• What to do
Find the line that contains "The SDK automatically", then repeat it and each line after it to the end of the records, exactly.

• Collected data
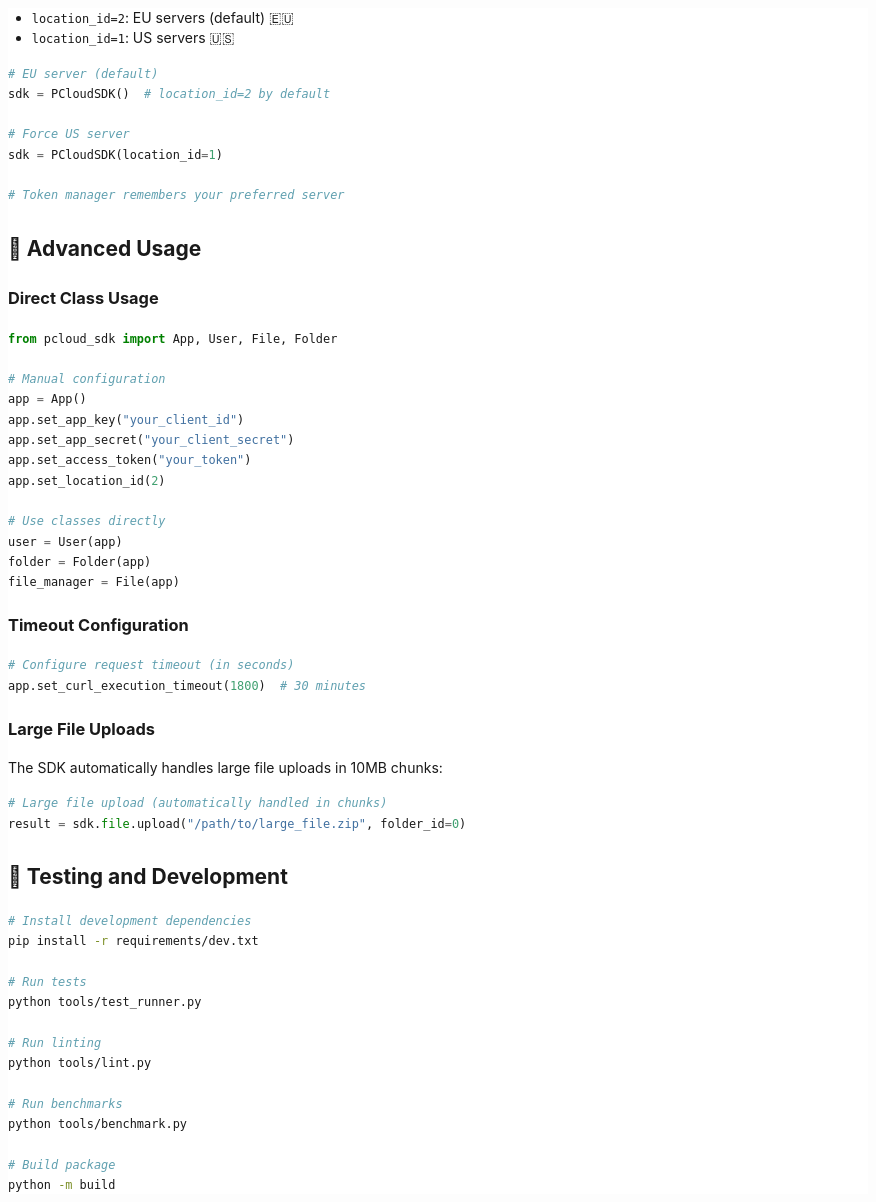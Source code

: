 - `location_id=2`: EU servers (default) 🇪🇺
- `location_id=1`: US servers 🇺🇸

```python
# EU server (default)
sdk = PCloudSDK()  # location_id=2 by default

# Force US server
sdk = PCloudSDK(location_id=1)

# Token manager remembers your preferred server
```

## 🔧 Advanced Usage

### Direct Class Usage

```python
from pcloud_sdk import App, User, File, Folder

# Manual configuration
app = App()
app.set_app_key("your_client_id")
app.set_app_secret("your_client_secret")
app.set_access_token("your_token")
app.set_location_id(2)

# Use classes directly
user = User(app)
folder = Folder(app)
file_manager = File(app)
```

### Timeout Configuration

```python
# Configure request timeout (in seconds)
app.set_curl_execution_timeout(1800)  # 30 minutes
```

### Large File Uploads

The SDK automatically handles large file uploads in 10MB chunks:

```python
# Large file upload (automatically handled in chunks)
result = sdk.file.upload("/path/to/large_file.zip", folder_id=0)
```

## 🧪 Testing and Development

```bash
# Install development dependencies
pip install -r requirements/dev.txt

# Run tests
python tools/test_runner.py

# Run linting
python tools/lint.py

# Run benchmarks
python tools/benchmark.py

# Build package
python -m build
```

• Answer to the exercise
The SDK automatically handles large file uploads in 10MB chunks:

```python
# Large file upload (automatically handled in chunks)
result = sdk.file.upload("/path/to/large_file.zip", folder_id=0)
```

## 🧪 Testing and Development

```bash
# Install development dependencies
pip install -r requirements/dev.txt

# Run tests
python tools/test_runner.py

# Run linting
python tools/lint.py

# Run benchmarks
python tools/benchmark.py

# Build package
python -m build
```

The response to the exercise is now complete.